■ DIRECTIONS FOR THIS TASK
Search the records for the string "Richard" and return each line that has it.

■ MATERIAL FOR THIS TASK
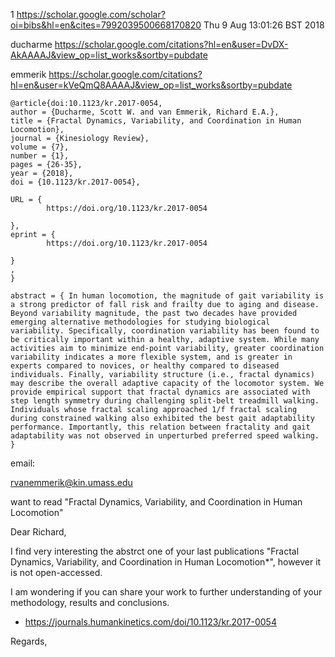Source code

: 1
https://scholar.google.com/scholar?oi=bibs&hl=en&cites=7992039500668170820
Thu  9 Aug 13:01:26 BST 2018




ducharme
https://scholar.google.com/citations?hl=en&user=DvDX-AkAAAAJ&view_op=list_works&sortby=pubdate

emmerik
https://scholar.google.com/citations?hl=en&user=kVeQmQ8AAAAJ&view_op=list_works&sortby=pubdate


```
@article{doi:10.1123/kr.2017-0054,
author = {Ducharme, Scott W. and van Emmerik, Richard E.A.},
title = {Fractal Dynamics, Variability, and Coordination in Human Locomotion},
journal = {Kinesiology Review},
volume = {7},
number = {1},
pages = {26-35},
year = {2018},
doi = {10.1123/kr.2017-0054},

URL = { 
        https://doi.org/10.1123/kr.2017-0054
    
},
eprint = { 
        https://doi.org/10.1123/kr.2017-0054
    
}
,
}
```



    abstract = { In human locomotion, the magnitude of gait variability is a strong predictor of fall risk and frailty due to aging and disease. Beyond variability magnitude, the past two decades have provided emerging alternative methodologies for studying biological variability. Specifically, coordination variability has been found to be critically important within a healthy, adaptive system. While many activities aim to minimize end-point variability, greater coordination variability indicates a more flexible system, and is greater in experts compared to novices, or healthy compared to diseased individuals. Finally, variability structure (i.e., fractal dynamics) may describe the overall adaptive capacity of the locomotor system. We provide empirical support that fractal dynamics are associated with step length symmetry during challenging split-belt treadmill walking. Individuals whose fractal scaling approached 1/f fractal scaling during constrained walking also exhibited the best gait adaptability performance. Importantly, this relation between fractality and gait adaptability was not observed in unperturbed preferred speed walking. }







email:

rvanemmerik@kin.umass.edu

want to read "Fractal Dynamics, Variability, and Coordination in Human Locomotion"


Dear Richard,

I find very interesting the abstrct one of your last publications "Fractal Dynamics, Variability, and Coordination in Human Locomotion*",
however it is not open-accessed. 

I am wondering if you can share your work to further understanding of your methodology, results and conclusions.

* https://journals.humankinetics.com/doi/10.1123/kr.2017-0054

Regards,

■ OUTPUT
author = {Ducharme, Scott W. and van Emmerik, Richard E.A.},
Dear Richard,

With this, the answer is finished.